Monday, February 22, 2016

Rune Rocks the Birkie, 2016

First in his age group, eighth overall ... how does he do it?  Just like this.
OMG!  What a difference 25 degrees can make!  First, I just want to say how much I love my new Madshus redline white base skis and the best klister ever invented, Rode Multigrade.  After years of bitterly cold conditions (at least it seems that way when coming from Seattle), there was a complete change in the weather the days leading up to the race and the temps the last 48 hours before the race were well into the 30s, home field advantage for us Snoqualmie skiers!   While the Midwesterners were freaking out and there was a stampede at the local sports store on whichever klisters were recommended by Boulder Mountain Nordic and the like, there was full control in the wax room at the Hoidas.  My instinct was to go with what I know works, Rode Multigrade.  Per Johnsen came to the same conclusion and our call was confirmed when Tore Saupstad, a Norwegian wax expert visiting for the race, announced after the last round of testing on Friday, “Multigrade with a dash of Rossa is perfect!” 
Race day arrived and as predicted, lows overnight did not dip below freezing and it was a lovely 34 degrees at race start. 
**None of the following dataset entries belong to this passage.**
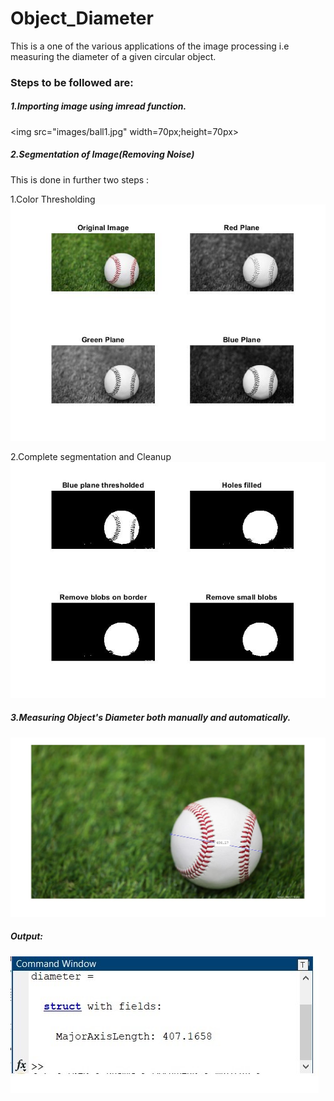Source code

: # Object_Diameter
This is a one of the various applications of the image processing i.e measuring the diameter of a given circular object.
### Steps to be followed are:
##### 1.Importing image using *imread* function.

<img src="images/ball1.jpg" width=70px;height=70px>

##### 2.Segmentation of Image(Removing Noise)
This is done in further two steps :

1.Color Thresholding
<img src="images/pfig1.jpg">

2.Complete segmentation and Cleanup
<img src="images/pfig2.jpg">

##### 3.Measuring Object's Diameter both manually and automatically.
<img src="images/pfig3.jpg">

##### Output:
<img src="images/pfig4.1.jpg">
In years past, getting in a good position into the first hills has always been such a mad scramble, risking poles to manage a position among the top 25 skiers.  This year, I noticed while warming up that the pole plant in the tracks out from the start lane was really poor, while the skate platform to the right had something that resembled 5’ wide frozen hard packed lanes.  My strategy was to forget about the tracks, line up to the right and double pole one of those hard packed lanes to the end of the runway (about 500 meters). 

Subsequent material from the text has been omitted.